**Task details**.
If an entry holds a picture, drop the picture but restate the entry word for word.

**Dataset**.
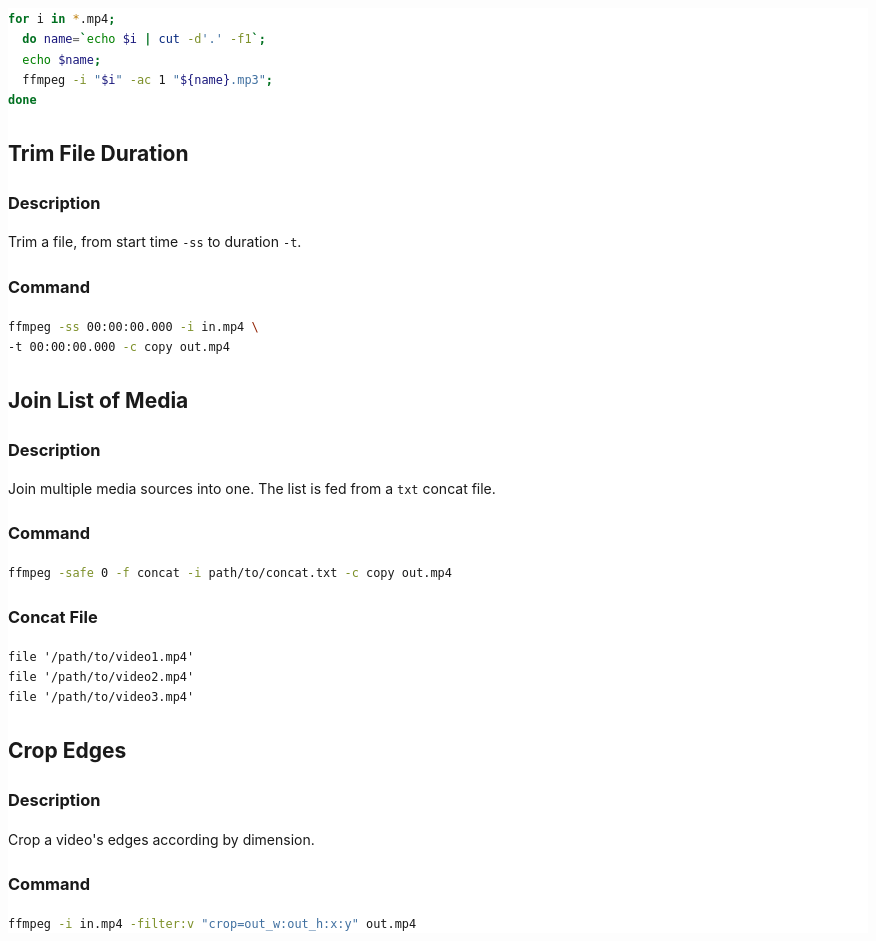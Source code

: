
 ```bash
for i in *.mp4;
  do name=`echo $i | cut -d'.' -f1`;
  echo $name;
  ffmpeg -i "$i" -ac 1 "${name}.mp3";
done
```

## Trim File Duration

### Description

Trim a file, from start time `-ss` to duration  `-t`.

### Command

```bash
ffmpeg -ss 00:00:00.000 -i in.mp4 \
-t 00:00:00.000 -c copy out.mp4
```

## Join List of Media

### Description

Join multiple media sources into one. The list is fed from a `txt` concat file.

### Command

```bash
ffmpeg -safe 0 -f concat -i path/to/concat.txt -c copy out.mp4
```

### Concat File

```text
file '/path/to/video1.mp4'
file '/path/to/video2.mp4'
file '/path/to/video3.mp4'
```

## Crop Edges

### Description

Crop a video's edges according by dimension.

### Command

```bash
ffmpeg -i in.mp4 -filter:v "crop=out_w:out_h:x:y" out.mp4
```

**Output for this task**.
Source code

:
 ```bash
for i in *.mp4;
  do name=`echo $i | cut -d'.' -f1`;
  echo $name;
  ffmpeg -i "$i" -ac 1 "${name}.mp3";
done
```

## Trim File Duration

### Description

Trim a file, from start time `-ss` to duration  `-t`.

### Command

```bash
ffmpeg -ss 00:00:00.000 -i in.mp4 \
-t 00:00:00.000 -c copy out.mp4
```

## Join List of Media

### Description

Join multiple media sources into one. The list is fed from a `txt` concat file.

### Command

```bash
ffmpeg -safe 0 -f concat -i path/to/concat.txt -c copy out.mp4
```

### Concat File

```text
file '/path/to/video1.mp4'
file '/path/to/video2.mp4'
file '/path/to/video3.mp4'
```

## Crop Edges

### Description

Crop a video's edges according by dimension.

### Command

```bash
ffmpeg -i in.mp4 -filter:v "crop=out_w:out_h:x:y" out.mp4
```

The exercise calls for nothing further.